In Georgia during reconstruction, there was a new constitution put in place in 1868, and that constitution was drafted by Republicans and by those who basically had come in from the North. And so you had a large body of Georgians who were committed to the Confederacy, who hated this constitution. Because one of the things this constitution did was to say that all eligible males could vote, which meant that Black men could vote. Wow.

Heather Cox Richardson:

So the constitution is not written just by Black people, though it’s actually Black men and white men who are willing to try and build a new multiracial coalition. And they write this constitution and the, Joanne’s really going to appreciate this, and the entire state of Georgia says, “This is great. We are a hundred percent on board.” And she’s going to appreciate that because I do that to her once an episode.

Joanne Freeman:

Carol, she does that to me all The time. All the time. She’s like, “And then this person signed it and everything was hunky-dory and that’s the end of our story. Now it’s aimed at you.

Heather Cox Richardson:

So they write the new state constitution and the attempts to ratify that state constitution and then to elect people to serve in the new state legislature under that constitution create an incredibly violent backlash of people determined to stop that both through terrorizing their neighbors in a disorganized fashion, but then also through the violence of the Ku Klux Klan, which sets out to destroy the idea of this new multiracial coalition.

Carol Anderson:

What you see is that there were 336 cases of murder or assault with intent to kill on Black Georgians from January one through November 15th, 1868. 336, so that’s almost like one a day. It’s giving you a sense of the terror that is raining down on Black folks to get them to say, “No, I do not want to be a citizen of the United States. I want to be driven back into the era of chattel slavery. I do not want my rights. I want to be able to live as a second and third class non-citizen.” I mean, that is what that terror is designed to do.

Joanne Freeman:

Absolutely. Well, it’s terrorism, and absolutely the intent of that always, terrorism, is to encourage people to sit down and shut up and not demand what’s rightfully theirs and just get out of the way. And so yeah, here are people who have every right to exercise their rights as citizens and to vote. But given what you just said, Carol, almost a person a day being murdered, it would make absolute sense for people to think twice about what they’re going to do in regard to the vote. And that’s the purpose of Ku Klux Klan terrorism.

Carol Anderson:

To me, one of the other components of this is that this level of violence didn’t hold consequences for the Klan. So that you’ve got a system in place where the violence is reigning down, but there’s no judicial consequences for the perpetrators of that violence. And so it’s really sending a signal about the vulnerability. And so you have Black folks figuring out, “How do I get less vulnerable in this system?” And that is where the power of the vote comes in.

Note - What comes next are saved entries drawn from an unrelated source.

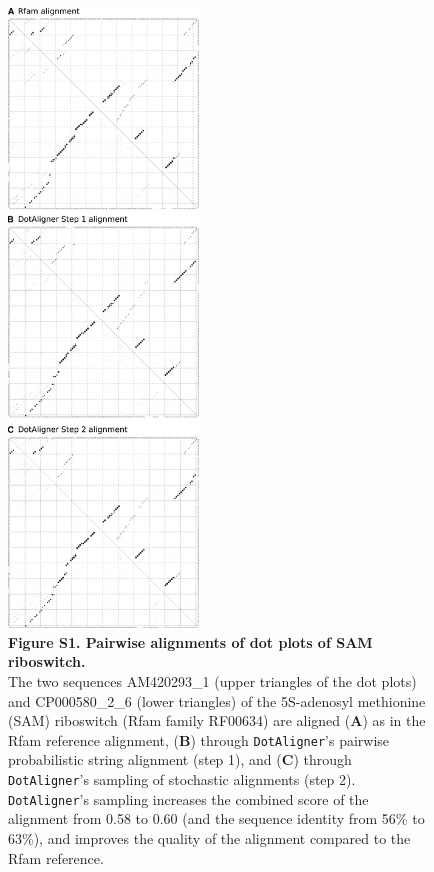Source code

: \documentclass{bmcart}
\newcommand\dotaligner{\texttt{DotAligner}}
\begin{document}
\begin{figure}
 \includegraphics[width=0.45\textwidth]{SF1}
 \caption*{ \textbf{ Figure S1. Pairwise alignments of dot plots of SAM riboswitch. }\\
 The two sequences AM420293\_1 (upper triangles of the dot plots) and CP000580\_2\_6 (lower triangles) of the 5S-adenosyl methionine (SAM) riboswitch (Rfam family RF00634) are aligned (\textbf{A}) as in the Rfam reference alignment, (\textbf{B}) through \dotaligner's pairwise probabilistic string alignment (step 1), and (\textbf{C}) through \dotaligner's sampling of stochastic alignments (step 2). \dotaligner's sampling increases the combined score of the alignment from 0.58 to 0.60 (and the sequence identity from 56\% to 63\%), and improves the quality of the alignment compared to the Rfam reference.
}
\end{figure}
\end{document}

That is where being able to choose your representatives, being able to choose the judges who will hold this terrorism accountable, that there will be consequences. And so the vote is really seen as a mechanism for bringing about the recognition of Black folks humanity.

Heather Cox Richardson:

But not so fast, because in fact, 33 Black Georgians are elected to the legislature despite that reign of terror in 1868. They were known as the Original 33.

Joanne Freeman:

There were 30 in the Lower House, three in the State Senate. They were among the first African American state legislators in the United States. And 24 of them were ministers, which tells you about the power of community, right? Community and standing behind people and putting people forward.

Heather Cox Richardson:

So Carol, they stayed in the legislature and made great new laws.

Joanne Freeman:

And everything was lost hunky-dory.

Heather Cox Richardson:

And everything was hunky-dory, right?

Joanne Freeman:

Now, Heather, you have me doing it to poor Carol.

Carol Anderson:

Okay. Right. And so this is what I call the “Rick Santorum School of History”, where he talked about Europeans came to this empty land and we built this and everything was fine, that’s what this, and all was right with the world. And what happens then is that, it flattens. It so flattens the struggles for equality, the struggles to make… We hold these truths to be self-evident, to make them real, to make them something more than aspirations, but to make them reality. That’s the history of America are these battles. And when you flatten it out and so that everything was just fine, “33 were elected. Ta-dum. Aren’t we good? Aren’t we great? Did you see what we just did there?”

Joanne Freeman:

So what happens is that almost immediately the white members of the legislature vote to expel those 33 legislators under the grounds that the state constitution didn’t explicitly say that Black Americans could hold office. And this is one of my favorite scenes in American history because as they leave the State House, one of the men very pointedly wipes the dirt off his boots. He cleans the dirt off his boots as he leaves the State House.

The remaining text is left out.